(Saved entries)
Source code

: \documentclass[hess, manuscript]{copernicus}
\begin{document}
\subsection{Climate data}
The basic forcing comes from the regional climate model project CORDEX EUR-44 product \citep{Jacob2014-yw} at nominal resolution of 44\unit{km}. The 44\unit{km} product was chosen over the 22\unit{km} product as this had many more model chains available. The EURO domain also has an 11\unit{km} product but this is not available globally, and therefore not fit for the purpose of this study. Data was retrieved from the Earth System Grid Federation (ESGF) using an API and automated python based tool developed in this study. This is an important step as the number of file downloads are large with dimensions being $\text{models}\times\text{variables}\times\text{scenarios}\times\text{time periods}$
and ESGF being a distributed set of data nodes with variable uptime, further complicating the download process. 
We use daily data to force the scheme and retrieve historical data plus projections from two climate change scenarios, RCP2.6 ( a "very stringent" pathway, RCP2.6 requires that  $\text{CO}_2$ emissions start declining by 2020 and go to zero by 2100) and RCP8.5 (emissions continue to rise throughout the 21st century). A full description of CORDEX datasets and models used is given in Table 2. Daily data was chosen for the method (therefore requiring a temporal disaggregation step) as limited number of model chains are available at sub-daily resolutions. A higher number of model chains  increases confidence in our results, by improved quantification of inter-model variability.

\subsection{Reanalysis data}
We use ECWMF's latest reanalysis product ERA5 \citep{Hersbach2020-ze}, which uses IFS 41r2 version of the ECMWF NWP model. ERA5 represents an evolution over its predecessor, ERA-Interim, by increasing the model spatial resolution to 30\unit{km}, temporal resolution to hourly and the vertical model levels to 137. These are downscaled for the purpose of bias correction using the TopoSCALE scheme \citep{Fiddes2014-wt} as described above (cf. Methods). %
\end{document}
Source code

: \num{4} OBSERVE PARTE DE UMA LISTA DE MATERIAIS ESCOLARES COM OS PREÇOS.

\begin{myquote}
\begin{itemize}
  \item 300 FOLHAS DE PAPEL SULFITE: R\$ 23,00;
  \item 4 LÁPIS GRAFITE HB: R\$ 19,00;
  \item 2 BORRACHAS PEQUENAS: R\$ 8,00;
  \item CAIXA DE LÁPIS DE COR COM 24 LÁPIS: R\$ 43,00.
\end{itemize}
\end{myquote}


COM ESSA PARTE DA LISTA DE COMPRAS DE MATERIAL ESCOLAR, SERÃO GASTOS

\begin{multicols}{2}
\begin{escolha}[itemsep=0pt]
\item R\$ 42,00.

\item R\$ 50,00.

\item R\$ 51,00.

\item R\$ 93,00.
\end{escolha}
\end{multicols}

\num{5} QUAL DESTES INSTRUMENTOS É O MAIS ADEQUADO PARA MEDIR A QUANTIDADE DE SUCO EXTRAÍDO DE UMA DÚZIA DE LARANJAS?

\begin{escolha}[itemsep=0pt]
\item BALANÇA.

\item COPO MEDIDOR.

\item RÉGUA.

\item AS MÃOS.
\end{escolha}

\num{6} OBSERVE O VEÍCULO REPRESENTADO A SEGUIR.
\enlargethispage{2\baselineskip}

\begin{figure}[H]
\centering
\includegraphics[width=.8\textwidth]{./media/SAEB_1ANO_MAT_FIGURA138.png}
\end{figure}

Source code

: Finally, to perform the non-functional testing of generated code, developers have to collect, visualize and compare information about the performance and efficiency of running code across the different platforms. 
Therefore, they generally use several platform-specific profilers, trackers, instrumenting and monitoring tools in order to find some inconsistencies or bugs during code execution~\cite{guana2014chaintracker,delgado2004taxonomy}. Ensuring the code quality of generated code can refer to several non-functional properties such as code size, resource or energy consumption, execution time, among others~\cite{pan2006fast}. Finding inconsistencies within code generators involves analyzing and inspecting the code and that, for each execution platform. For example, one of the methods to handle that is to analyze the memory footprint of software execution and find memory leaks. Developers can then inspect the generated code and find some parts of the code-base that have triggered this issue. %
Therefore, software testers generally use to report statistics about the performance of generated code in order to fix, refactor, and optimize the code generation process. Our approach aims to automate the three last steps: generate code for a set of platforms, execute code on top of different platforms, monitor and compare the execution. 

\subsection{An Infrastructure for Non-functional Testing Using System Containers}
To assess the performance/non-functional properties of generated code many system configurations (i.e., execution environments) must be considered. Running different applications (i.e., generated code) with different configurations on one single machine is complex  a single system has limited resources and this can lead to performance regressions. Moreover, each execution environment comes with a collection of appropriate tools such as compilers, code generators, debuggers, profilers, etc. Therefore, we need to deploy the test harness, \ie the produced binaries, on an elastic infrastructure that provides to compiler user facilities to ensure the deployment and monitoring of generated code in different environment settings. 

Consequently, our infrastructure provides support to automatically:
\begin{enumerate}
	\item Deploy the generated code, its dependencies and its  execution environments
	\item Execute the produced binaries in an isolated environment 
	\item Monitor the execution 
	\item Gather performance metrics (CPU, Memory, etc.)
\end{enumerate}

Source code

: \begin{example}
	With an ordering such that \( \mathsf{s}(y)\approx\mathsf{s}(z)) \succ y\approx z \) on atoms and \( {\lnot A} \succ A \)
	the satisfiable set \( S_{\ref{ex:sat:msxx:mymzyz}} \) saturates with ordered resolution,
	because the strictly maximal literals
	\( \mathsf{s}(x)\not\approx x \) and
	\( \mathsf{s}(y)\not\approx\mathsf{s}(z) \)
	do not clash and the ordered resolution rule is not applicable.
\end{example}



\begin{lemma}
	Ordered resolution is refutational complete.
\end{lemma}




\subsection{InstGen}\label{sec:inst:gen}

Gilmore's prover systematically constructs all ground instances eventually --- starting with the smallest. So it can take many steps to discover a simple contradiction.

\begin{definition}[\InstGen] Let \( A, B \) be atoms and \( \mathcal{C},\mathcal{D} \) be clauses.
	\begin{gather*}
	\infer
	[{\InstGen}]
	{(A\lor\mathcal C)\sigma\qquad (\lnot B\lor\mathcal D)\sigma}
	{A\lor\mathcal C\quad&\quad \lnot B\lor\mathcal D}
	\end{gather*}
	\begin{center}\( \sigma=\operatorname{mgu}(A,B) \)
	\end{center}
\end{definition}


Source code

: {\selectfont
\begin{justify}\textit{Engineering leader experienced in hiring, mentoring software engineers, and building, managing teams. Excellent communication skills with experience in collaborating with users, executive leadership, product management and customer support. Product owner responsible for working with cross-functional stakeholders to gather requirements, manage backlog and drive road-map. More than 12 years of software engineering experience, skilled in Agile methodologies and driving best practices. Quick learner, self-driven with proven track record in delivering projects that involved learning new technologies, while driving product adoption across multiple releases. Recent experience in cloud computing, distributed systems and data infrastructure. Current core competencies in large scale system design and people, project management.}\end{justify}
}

== Task details ==
Repeat, word for word, every line above.

== Output of the exercise ==
Source code

: \documentclass[hess, manuscript]{copernicus}
\begin{document}
\subsection{Climate data}
The basic forcing comes from the regional climate model project CORDEX EUR-44 product \citep{Jacob2014-yw} at nominal resolution of 44\unit{km}. The 44\unit{km} product was chosen over the 22\unit{km} product as this had many more model chains available. The EURO domain also has an 11\unit{km} product but this is not available globally, and therefore not fit for the purpose of this study. Data was retrieved from the Earth System Grid Federation (ESGF) using an API and automated python based tool developed in this study. This is an important step as the number of file downloads are large with dimensions being $\text{models}\times\text{variables}\times\text{scenarios}\times\text{time periods}$
and ESGF being a distributed set of data nodes with variable uptime, further complicating the download process. 
We use daily data to force the scheme and retrieve historical data plus projections from two climate change scenarios, RCP2.6 ( a "very stringent" pathway, RCP2.6 requires that  $\text{CO}_2$ emissions start declining by 2020 and go to zero by 2100) and RCP8.5 (emissions continue to rise throughout the 21st century). A full description of CORDEX datasets and models used is given in Table 2. Daily data was chosen for the method (therefore requiring a temporal disaggregation step) as limited number of model chains are available at sub-daily resolutions. A higher number of model chains  increases confidence in our results, by improved quantification of inter-model variability.

\subsection{Reanalysis data}
We use ECWMF's latest reanalysis product ERA5 \citep{Hersbach2020-ze}, which uses IFS 41r2 version of the ECMWF NWP model. ERA5 represents an evolution over its predecessor, ERA-Interim, by increasing the model spatial resolution to 30\unit{km}, temporal resolution to hourly and the vertical model levels to 137. These are downscaled for the purpose of bias correction using the TopoSCALE scheme \citep{Fiddes2014-wt} as described above (cf. Methods). %
\end{document}
Source code

: \num{4} OBSERVE PARTE DE UMA LISTA DE MATERIAIS ESCOLARES COM OS PREÇOS.

\begin{myquote}
\begin{itemize}
  \item 300 FOLHAS DE PAPEL SULFITE: R\$ 23,00;
  \item 4 LÁPIS GRAFITE HB: R\$ 19,00;
  \item 2 BORRACHAS PEQUENAS: R\$ 8,00;
  \item CAIXA DE LÁPIS DE COR COM 24 LÁPIS: R\$ 43,00.
\end{itemize}
\end{myquote}


COM ESSA PARTE DA LISTA DE COMPRAS DE MATERIAL ESCOLAR, SERÃO GASTOS

\begin{multicols}{2}
\begin{escolha}[itemsep=0pt]
\item R\$ 42,00.

\item R\$ 50,00.

\item R\$ 51,00.

\item R\$ 93,00.
\end{escolha}
\end{multicols}

\num{5} QUAL DESTES INSTRUMENTOS É O MAIS ADEQUADO PARA MEDIR A QUANTIDADE DE SUCO EXTRAÍDO DE UMA DÚZIA DE LARANJAS?

\begin{escolha}[itemsep=0pt]
\item BALANÇA.

\item COPO MEDIDOR.

\item RÉGUA.

\item AS MÃOS.
\end{escolha}

\num{6} OBSERVE O VEÍCULO REPRESENTADO A SEGUIR.
\enlargethispage{2\baselineskip}

\begin{figure}[H]
\centering
\includegraphics[width=.8\textwidth]{./media/SAEB_1ANO_MAT_FIGURA138.png}
\end{figure}

Source code

: Finally, to perform the non-functional testing of generated code, developers have to collect, visualize and compare information about the performance and efficiency of running code across the different platforms. 
Therefore, they generally use several platform-specific profilers, trackers, instrumenting and monitoring tools in order to find some inconsistencies or bugs during code execution~\cite{guana2014chaintracker,delgado2004taxonomy}. Ensuring the code quality of generated code can refer to several non-functional properties such as code size, resource or energy consumption, execution time, among others~\cite{pan2006fast}. Finding inconsistencies within code generators involves analyzing and inspecting the code and that, for each execution platform. For example, one of the methods to handle that is to analyze the memory footprint of software execution and find memory leaks. Developers can then inspect the generated code and find some parts of the code-base that have triggered this issue. %
Therefore, software testers generally use to report statistics about the performance of generated code in order to fix, refactor, and optimize the code generation process. Our approach aims to automate the three last steps: generate code for a set of platforms, execute code on top of different platforms, monitor and compare the execution. 

\subsection{An Infrastructure for Non-functional Testing Using System Containers}
To assess the performance/non-functional properties of generated code many system configurations (i.e., execution environments) must be considered. Running different applications (i.e., generated code) with different configurations on one single machine is complex  a single system has limited resources and this can lead to performance regressions. Moreover, each execution environment comes with a collection of appropriate tools such as compilers, code generators, debuggers, profilers, etc. Therefore, we need to deploy the test harness, \ie the produced binaries, on an elastic infrastructure that provides to compiler user facilities to ensure the deployment and monitoring of generated code in different environment settings. 

Consequently, our infrastructure provides support to automatically:
\begin{enumerate}
	\item Deploy the generated code, its dependencies and its  execution environments
	\item Execute the produced binaries in an isolated environment 
	\item Monitor the execution 
	\item Gather performance metrics (CPU, Memory, etc.)
\end{enumerate}

Source code

: \begin{example}
	With an ordering such that \( \mathsf{s}(y)\approx\mathsf{s}(z)) \succ y\approx z \) on atoms and \( {\lnot A} \succ A \)
	the satisfiable set \( S_{\ref{ex:sat:msxx:mymzyz}} \) saturates with ordered resolution,
	because the strictly maximal literals
	\( \mathsf{s}(x)\not\approx x \) and
	\( \mathsf{s}(y)\not\approx\mathsf{s}(z) \)
	do not clash and the ordered resolution rule is not applicable.
\end{example}



\begin{lemma}
	Ordered resolution is refutational complete.
\end{lemma}




\subsection{InstGen}\label{sec:inst:gen}

Gilmore's prover systematically constructs all ground instances eventually --- starting with the smallest. So it can take many steps to discover a simple contradiction.

\begin{definition}[\InstGen] Let \( A, B \) be atoms and \( \mathcal{C},\mathcal{D} \) be clauses.
	\begin{gather*}
	\infer
	[{\InstGen}]
	{(A\lor\mathcal C)\sigma\qquad (\lnot B\lor\mathcal D)\sigma}
	{A\lor\mathcal C\quad&\quad \lnot B\lor\mathcal D}
	\end{gather*}
	\begin{center}\( \sigma=\operatorname{mgu}(A,B) \)
	\end{center}
\end{definition}


Source code

: {\selectfont
\begin{justify}\textit{Engineering leader experienced in hiring, mentoring software engineers, and building, managing teams. Excellent communication skills with experience in collaborating with users, executive leadership, product management and customer support. Product owner responsible for working with cross-functional stakeholders to gather requirements, manage backlog and drive road-map. More than 12 years of software engineering experience, skilled in Agile methodologies and driving best practices. Quick learner, self-driven with proven track record in delivering projects that involved learning new technologies, while driving product adoption across multiple releases. Recent experience in cloud computing, distributed systems and data infrastructure. Current core competencies in large scale system design and people, project management.}\end{justify}
}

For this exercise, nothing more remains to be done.